### ACTIVITY
From the first line to the last, give the records again exactly.
------ DATA FOR ANALYSIS
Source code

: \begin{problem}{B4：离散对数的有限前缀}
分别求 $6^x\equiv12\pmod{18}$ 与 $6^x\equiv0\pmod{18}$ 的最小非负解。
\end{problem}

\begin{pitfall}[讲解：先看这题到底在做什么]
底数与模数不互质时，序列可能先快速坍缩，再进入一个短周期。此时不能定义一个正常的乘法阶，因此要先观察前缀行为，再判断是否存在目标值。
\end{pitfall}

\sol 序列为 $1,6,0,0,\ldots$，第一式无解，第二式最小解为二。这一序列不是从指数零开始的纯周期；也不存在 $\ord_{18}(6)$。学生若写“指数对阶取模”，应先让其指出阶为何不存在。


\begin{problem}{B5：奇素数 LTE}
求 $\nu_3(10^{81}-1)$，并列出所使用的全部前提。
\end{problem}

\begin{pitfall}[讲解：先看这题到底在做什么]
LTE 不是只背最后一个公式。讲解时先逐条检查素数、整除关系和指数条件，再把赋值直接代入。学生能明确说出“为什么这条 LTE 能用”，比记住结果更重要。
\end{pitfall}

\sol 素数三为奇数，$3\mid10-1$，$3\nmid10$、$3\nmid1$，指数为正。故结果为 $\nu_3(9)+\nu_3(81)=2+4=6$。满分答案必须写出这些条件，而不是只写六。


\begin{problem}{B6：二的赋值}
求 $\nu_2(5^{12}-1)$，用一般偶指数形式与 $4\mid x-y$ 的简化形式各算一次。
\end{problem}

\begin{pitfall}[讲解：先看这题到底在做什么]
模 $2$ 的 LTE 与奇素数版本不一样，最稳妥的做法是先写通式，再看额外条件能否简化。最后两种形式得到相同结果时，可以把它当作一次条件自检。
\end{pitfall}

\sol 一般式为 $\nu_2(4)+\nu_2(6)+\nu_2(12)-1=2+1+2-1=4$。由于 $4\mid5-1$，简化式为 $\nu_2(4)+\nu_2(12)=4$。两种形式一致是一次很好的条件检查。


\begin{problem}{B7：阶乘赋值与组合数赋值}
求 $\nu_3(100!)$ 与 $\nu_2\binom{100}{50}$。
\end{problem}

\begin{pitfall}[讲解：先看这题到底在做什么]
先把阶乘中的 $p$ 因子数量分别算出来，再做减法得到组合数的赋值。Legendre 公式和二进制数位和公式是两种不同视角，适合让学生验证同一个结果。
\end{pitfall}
------------
### REPLY TO THE TASK
Source code

: \begin{problem}{B4：离散对数的有限前缀}
分别求 $6^x\equiv12\pmod{18}$ 与 $6^x\equiv0\pmod{18}$ 的最小非负解。
\end{problem}

\begin{pitfall}[讲解：先看这题到底在做什么]
底数与模数不互质时，序列可能先快速坍缩，再进入一个短周期。此时不能定义一个正常的乘法阶，因此要先观察前缀行为，再判断是否存在目标值。
\end{pitfall}

\sol 序列为 $1,6,0,0,\ldots$，第一式无解，第二式最小解为二。这一序列不是从指数零开始的纯周期；也不存在 $\ord_{18}(6)$。学生若写“指数对阶取模”，应先让其指出阶为何不存在。


\begin{problem}{B5：奇素数 LTE}
求 $\nu_3(10^{81}-1)$，并列出所使用的全部前提。
\end{problem}

\begin{pitfall}[讲解：先看这题到底在做什么]
LTE 不是只背最后一个公式。讲解时先逐条检查素数、整除关系和指数条件，再把赋值直接代入。学生能明确说出“为什么这条 LTE 能用”，比记住结果更重要。
\end{pitfall}

\sol 素数三为奇数，$3\mid10-1$，$3\nmid10$、$3\nmid1$，指数为正。故结果为 $\nu_3(9)+\nu_3(81)=2+4=6$。满分答案必须写出这些条件，而不是只写六。


\begin{problem}{B6：二的赋值}
求 $\nu_2(5^{12}-1)$，用一般偶指数形式与 $4\mid x-y$ 的简化形式各算一次。
\end{problem}

\begin{pitfall}[讲解：先看这题到底在做什么]
模 $2$ 的 LTE 与奇素数版本不一样，最稳妥的做法是先写通式，再看额外条件能否简化。最后两种形式得到相同结果时，可以把它当作一次条件自检。
\end{pitfall}

\sol 一般式为 $\nu_2(4)+\nu_2(6)+\nu_2(12)-1=2+1+2-1=4$。由于 $4\mid5-1$，简化式为 $\nu_2(4)+\nu_2(12)=4$。两种形式一致是一次很好的条件检查。


\begin{problem}{B7：阶乘赋值与组合数赋值}
求 $\nu_3(100!)$ 与 $\nu_2\binom{100}{50}$。
\end{problem}

\begin{pitfall}[讲解：先看这题到底在做什么]
先把阶乘中的 $p$ 因子数量分别算出来，再做减法得到组合数的赋值。Legendre 公式和二进制数位和公式是两种不同视角，适合让学生验证同一个结果。
\end{pitfall}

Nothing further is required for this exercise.